> _YOUR OBJECTIVE_
Leave the images out, and copy each of the records below exactly.

Segment Start: MATERIAL PROVIDED

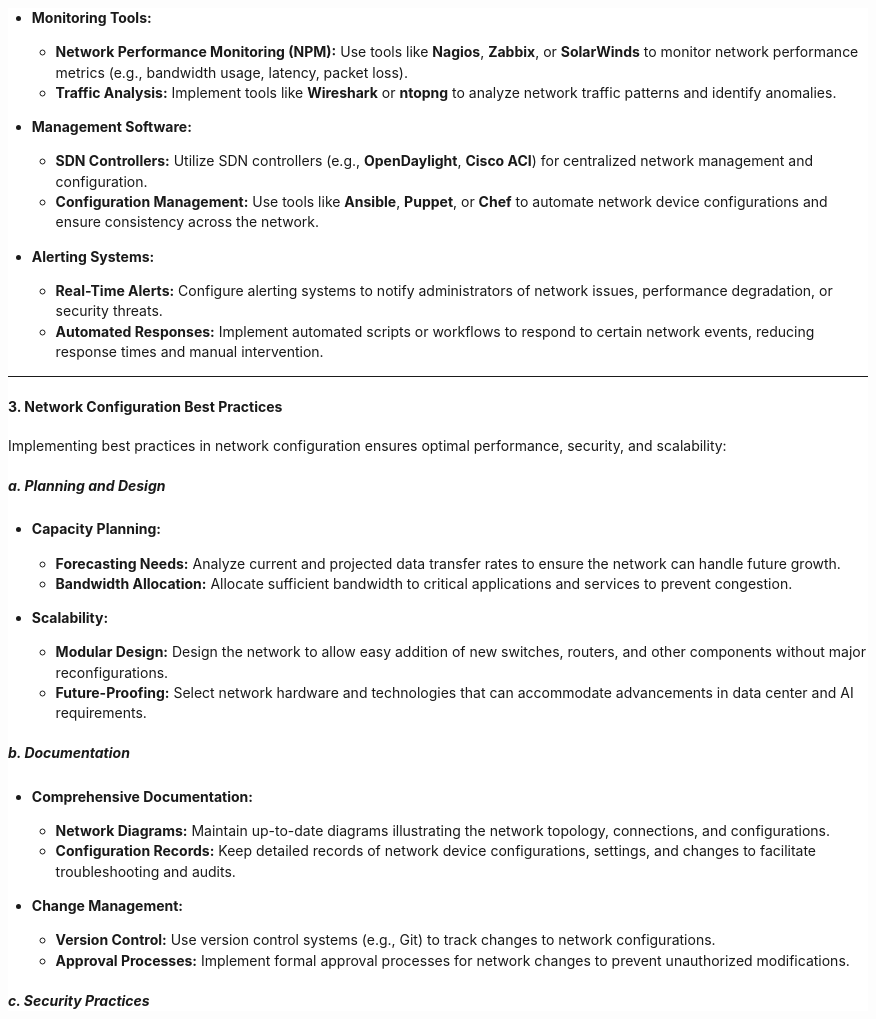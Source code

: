 - **Monitoring Tools:**
  - **Network Performance Monitoring (NPM):** Use tools like **Nagios**, **Zabbix**, or **SolarWinds** to monitor network performance metrics (e.g., bandwidth usage, latency, packet loss).
  - **Traffic Analysis:** Implement tools like **Wireshark** or **ntopng** to analyze network traffic patterns and identify anomalies.

- **Management Software:**
  - **SDN Controllers:** Utilize SDN controllers (e.g., **OpenDaylight**, **Cisco ACI**) for centralized network management and configuration.
  - **Configuration Management:** Use tools like **Ansible**, **Puppet**, or **Chef** to automate network device configurations and ensure consistency across the network.

- **Alerting Systems:**
  - **Real-Time Alerts:** Configure alerting systems to notify administrators of network issues, performance degradation, or security threats.
  - **Automated Responses:** Implement automated scripts or workflows to respond to certain network events, reducing response times and manual intervention.

---

#### **3. Network Configuration Best Practices**

Implementing best practices in network configuration ensures optimal performance, security, and scalability:

##### **a. Planning and Design**

- **Capacity Planning:**
  - **Forecasting Needs:** Analyze current and projected data transfer rates to ensure the network can handle future growth.
  - **Bandwidth Allocation:** Allocate sufficient bandwidth to critical applications and services to prevent congestion.

- **Scalability:**
  - **Modular Design:** Design the network to allow easy addition of new switches, routers, and other components without major reconfigurations.
  - **Future-Proofing:** Select network hardware and technologies that can accommodate advancements in data center and AI requirements.

##### **b. Documentation**

- **Comprehensive Documentation:**
  - **Network Diagrams:** Maintain up-to-date diagrams illustrating the network topology, connections, and configurations.
  - **Configuration Records:** Keep detailed records of network device configurations, settings, and changes to facilitate troubleshooting and audits.

- **Change Management:**
  - **Version Control:** Use version control systems (e.g., Git) to track changes to network configurations.
  - **Approval Processes:** Implement formal approval processes for network changes to prevent unauthorized modifications.

##### **c. Security Practices**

Segment End: MATERIAL PROVIDED

> _EXERCISE OUTPUT_
Source code

: - **Monitoring Tools:**
  - **Network Performance Monitoring (NPM):** Use tools like **Nagios**, **Zabbix**, or **SolarWinds** to monitor network performance metrics (e.g., bandwidth usage, latency, packet loss).
  - **Traffic Analysis:** Implement tools like **Wireshark** or **ntopng** to analyze network traffic patterns and identify anomalies.

- **Management Software:**
  - **SDN Controllers:** Utilize SDN controllers (e.g., **OpenDaylight**, **Cisco ACI**) for centralized network management and configuration.
  - **Configuration Management:** Use tools like **Ansible**, **Puppet**, or **Chef** to automate network device configurations and ensure consistency across the network.

- **Alerting Systems:**
  - **Real-Time Alerts:** Configure alerting systems to notify administrators of network issues, performance degradation, or security threats.
  - **Automated Responses:** Implement automated scripts or workflows to respond to certain network events, reducing response times and manual intervention.

---

#### **3. Network Configuration Best Practices**

Implementing best practices in network configuration ensures optimal performance, security, and scalability:

##### **a. Planning and Design**

- **Capacity Planning:**
  - **Forecasting Needs:** Analyze current and projected data transfer rates to ensure the network can handle future growth.
  - **Bandwidth Allocation:** Allocate sufficient bandwidth to critical applications and services to prevent congestion.

- **Scalability:**
  - **Modular Design:** Design the network to allow easy addition of new switches, routers, and other components without major reconfigurations.
  - **Future-Proofing:** Select network hardware and technologies that can accommodate advancements in data center and AI requirements.

##### **b. Documentation**

- **Comprehensive Documentation:**
  - **Network Diagrams:** Maintain up-to-date diagrams illustrating the network topology, connections, and configurations.
  - **Configuration Records:** Keep detailed records of network device configurations, settings, and changes to facilitate troubleshooting and audits.

- **Change Management:**
  - **Version Control:** Use version control systems (e.g., Git) to track changes to network configurations.
  - **Approval Processes:** Implement formal approval processes for network changes to prevent unauthorized modifications.

##### **c. Security Practices**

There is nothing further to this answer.